I have to ask, are you familiar with Tent? (https://tent.io) You just described exactly what they are setting out to do (and on a basic, somewhat limited level, already do).
I agree the effort faces serious challenges, but as I hoped to illustrate with my email analogy, it doesn't require every user to set up their own server to benefit. You could choose between keeping your data with a hypothetical GTent, or Yahoo! Tent, or Fasttent.fm, whichever one had the best policies, ad-supported or, if you prefer, paid.
Imagine I have a thousand friends on a distributed Facebook-clone. I post a photo, and that instantly gets pushed to anywhere up to one thousand different servers. Every server has to store a copy and index it. If that was a 1MB image, I just pushed a solid gigabyte of data out. Pushing an album of 50 photos pushes that to 50GB, or 5% of my dedicated servers allocated bandwidth for one users photo album.

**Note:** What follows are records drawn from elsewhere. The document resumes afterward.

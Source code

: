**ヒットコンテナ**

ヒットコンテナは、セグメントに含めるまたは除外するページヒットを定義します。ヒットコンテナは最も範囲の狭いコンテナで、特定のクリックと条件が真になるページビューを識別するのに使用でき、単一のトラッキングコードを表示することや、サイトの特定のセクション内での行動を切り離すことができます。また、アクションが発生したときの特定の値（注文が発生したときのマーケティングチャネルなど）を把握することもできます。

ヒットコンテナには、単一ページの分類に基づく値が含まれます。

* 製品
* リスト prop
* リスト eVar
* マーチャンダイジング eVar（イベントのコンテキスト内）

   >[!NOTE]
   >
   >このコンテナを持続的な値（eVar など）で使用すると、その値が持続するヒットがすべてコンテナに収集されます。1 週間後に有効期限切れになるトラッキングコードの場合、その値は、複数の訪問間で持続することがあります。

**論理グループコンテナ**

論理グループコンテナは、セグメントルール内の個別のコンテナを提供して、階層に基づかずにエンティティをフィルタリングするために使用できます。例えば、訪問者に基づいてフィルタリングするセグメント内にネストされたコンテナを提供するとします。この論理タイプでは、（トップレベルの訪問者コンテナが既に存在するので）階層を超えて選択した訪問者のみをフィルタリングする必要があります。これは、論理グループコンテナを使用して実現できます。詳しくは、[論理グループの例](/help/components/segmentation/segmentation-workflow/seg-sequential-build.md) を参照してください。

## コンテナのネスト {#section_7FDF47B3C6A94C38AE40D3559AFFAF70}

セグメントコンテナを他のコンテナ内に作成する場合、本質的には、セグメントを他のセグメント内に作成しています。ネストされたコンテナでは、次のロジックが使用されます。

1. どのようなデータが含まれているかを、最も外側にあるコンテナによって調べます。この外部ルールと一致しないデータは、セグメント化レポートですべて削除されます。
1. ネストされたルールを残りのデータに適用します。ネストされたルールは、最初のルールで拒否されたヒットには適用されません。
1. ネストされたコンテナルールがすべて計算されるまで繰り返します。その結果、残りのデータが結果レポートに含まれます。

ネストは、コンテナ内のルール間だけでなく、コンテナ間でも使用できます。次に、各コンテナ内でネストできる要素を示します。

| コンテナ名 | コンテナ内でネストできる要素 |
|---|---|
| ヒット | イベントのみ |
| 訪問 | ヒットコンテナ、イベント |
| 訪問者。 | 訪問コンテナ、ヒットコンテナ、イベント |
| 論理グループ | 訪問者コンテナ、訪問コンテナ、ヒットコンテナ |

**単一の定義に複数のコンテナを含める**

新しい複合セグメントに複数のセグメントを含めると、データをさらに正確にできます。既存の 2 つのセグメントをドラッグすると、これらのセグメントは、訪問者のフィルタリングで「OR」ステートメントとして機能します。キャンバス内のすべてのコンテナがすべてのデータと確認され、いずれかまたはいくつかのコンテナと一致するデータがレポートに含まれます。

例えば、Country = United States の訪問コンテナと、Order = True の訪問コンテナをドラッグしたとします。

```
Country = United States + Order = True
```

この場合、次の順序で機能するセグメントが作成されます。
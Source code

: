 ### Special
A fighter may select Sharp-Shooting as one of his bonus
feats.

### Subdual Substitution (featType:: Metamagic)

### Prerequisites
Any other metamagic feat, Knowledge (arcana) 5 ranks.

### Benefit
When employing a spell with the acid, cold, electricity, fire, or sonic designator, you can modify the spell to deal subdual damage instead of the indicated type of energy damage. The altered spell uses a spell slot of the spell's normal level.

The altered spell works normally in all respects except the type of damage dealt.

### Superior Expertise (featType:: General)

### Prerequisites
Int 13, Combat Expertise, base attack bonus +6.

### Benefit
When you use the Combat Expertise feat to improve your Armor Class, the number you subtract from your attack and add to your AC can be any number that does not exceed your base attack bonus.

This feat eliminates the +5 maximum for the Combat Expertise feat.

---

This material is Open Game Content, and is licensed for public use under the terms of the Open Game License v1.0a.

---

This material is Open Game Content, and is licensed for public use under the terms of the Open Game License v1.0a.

There's no way an individual or group is going to be able to host their own servers. The whole system just dissolves down to a single large provider serving the vast majority of people, and we're back to Facebook again.
It's a great idea when you sketch it out on paper, but it becomes impractical very rapidly.
Now when you get into the millions of followers, like Lady GaGa has, your complaint is a valid one for textual posts (which are pushed in full). But at that scale, privacy clearly isn't an issue, right? I don't see much use for saying "these 3 million people can see my post, but hide it from everyone else". And if the posts are public, you can use a model like PubSubHubbub's to ease load on the origin server. Tent doesn't have that kind of feature yet, but I imagine they'll cross that bridge when they come to it.
I also disagree with this reasoning:
> There's no way an individual or group is going to be able to host their own servers. The whole system just dissolves down to a single large provider serving the vast majority of people, and we're back to Facebook again.
The first sentence is, in most cases, true, just like most of us don't host our own email servers. There's a substantial economy of scale with email. But can you name me one example of a "single large provider" that monopolizes hosting an open protocol? I can't think of one. With email, we have three large providers (Gmail, Yahoo! and Hotmail together serve ~80% of US users), and we also have a number of small providers. That means you have a choice.
However e-mail providers seem to manage quite nicely.
There's also no need to push it "everywhere": There's no reason why a decentralized solution can not have actors that act as hubs either for end users, or for smaller hubs, and get their margins either by reducing the fan-out or by being able to get sufficient size to benefit from peering arrangements to bring costs down.
Even a system that somehow mandated such an arrangement and where it was impossible to be part of the "inner circle" without a very substantial number of users in order to keep the message fan-out in check would still be a vast improvement over having "just Facebook".
The most important aspect from a user point of view is to have the option of moving elsewhere, not whether or not it is cost effective for a user to host everything themselves.
(And there's no need to instantly push out every image and have all the servers store each image - push links, and have the clients cache and/or archive based on criteria they care about).